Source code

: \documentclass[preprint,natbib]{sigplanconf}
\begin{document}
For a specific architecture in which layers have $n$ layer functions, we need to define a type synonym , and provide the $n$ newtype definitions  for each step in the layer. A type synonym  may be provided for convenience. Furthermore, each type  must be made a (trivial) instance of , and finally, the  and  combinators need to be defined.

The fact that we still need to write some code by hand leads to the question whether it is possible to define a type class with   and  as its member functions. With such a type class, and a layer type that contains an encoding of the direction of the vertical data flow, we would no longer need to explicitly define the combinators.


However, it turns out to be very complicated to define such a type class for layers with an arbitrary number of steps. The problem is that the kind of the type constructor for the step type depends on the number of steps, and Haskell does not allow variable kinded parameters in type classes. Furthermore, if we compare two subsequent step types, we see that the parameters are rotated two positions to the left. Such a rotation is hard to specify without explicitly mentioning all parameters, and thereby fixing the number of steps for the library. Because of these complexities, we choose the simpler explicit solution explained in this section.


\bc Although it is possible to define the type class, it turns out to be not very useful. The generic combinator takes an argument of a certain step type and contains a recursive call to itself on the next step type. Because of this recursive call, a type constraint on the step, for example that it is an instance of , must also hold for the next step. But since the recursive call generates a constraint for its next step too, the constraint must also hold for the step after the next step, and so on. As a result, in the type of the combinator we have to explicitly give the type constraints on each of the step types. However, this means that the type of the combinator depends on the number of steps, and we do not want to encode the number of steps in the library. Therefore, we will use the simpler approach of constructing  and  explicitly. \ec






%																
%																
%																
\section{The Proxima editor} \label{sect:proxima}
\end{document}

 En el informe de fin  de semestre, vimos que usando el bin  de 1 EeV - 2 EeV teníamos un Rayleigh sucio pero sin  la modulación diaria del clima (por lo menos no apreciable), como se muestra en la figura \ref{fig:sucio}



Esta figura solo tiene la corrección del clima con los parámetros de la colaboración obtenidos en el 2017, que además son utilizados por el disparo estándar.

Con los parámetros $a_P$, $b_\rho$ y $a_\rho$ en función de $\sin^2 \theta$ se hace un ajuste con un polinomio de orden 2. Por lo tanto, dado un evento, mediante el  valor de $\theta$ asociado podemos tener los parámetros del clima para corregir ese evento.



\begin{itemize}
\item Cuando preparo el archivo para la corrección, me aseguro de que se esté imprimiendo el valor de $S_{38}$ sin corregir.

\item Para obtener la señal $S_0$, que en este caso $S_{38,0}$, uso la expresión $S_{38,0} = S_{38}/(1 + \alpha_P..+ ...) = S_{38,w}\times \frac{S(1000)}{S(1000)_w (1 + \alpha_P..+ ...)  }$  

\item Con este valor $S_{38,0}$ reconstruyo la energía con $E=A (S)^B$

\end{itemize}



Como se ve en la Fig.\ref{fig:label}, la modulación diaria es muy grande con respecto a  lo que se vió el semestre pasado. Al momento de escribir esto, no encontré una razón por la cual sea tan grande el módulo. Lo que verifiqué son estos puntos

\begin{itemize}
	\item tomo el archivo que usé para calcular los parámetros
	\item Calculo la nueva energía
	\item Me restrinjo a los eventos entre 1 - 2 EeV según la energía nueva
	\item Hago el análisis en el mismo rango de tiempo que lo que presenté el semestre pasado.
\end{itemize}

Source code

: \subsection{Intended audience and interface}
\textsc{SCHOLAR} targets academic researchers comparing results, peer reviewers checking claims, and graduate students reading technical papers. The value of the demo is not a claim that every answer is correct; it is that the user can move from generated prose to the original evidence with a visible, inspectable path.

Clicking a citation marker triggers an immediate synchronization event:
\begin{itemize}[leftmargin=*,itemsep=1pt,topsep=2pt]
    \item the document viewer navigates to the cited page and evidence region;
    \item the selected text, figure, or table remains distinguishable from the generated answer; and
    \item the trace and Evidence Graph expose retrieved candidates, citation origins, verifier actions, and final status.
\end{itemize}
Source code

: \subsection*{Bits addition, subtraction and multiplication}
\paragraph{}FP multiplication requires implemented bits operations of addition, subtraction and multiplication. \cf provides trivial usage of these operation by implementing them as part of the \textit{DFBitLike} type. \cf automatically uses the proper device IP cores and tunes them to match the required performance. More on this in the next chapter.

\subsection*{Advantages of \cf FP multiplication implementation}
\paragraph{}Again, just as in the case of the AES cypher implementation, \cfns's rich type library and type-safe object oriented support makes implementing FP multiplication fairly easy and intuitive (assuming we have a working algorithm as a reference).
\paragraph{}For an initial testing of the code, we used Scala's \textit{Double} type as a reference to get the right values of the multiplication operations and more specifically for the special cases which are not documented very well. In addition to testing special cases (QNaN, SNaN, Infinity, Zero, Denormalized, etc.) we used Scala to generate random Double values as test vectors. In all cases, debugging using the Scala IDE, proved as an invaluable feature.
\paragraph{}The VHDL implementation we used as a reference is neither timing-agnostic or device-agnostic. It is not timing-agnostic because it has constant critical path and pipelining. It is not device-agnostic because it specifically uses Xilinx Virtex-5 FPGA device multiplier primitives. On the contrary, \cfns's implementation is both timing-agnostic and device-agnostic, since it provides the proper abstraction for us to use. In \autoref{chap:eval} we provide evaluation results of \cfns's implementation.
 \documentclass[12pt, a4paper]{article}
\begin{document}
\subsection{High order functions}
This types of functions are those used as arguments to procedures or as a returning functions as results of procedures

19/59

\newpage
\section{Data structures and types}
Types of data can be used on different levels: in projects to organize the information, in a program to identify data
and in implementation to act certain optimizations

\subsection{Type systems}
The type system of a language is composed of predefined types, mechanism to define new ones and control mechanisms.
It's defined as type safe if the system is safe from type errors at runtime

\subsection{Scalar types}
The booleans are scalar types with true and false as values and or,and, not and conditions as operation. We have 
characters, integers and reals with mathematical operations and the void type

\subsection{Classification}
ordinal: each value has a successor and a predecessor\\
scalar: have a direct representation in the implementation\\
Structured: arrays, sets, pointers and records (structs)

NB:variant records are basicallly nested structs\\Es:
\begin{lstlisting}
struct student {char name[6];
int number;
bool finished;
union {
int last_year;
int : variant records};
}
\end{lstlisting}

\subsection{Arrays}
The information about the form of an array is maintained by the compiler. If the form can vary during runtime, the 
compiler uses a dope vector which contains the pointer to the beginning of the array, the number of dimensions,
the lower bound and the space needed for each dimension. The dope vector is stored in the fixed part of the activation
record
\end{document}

* Activity: Select all lines with the word "corrección" from the entries above.

* Response box:
Esta figura solo tiene la corrección del clima con los parámetros de la colaboración obtenidos en el 2017, que además son utilizados por el disparo estándar.
\item Cuando preparo el archivo para la corrección, me aseguro de que se esté imprimiendo el valor de $S_{38}$ sin corregir.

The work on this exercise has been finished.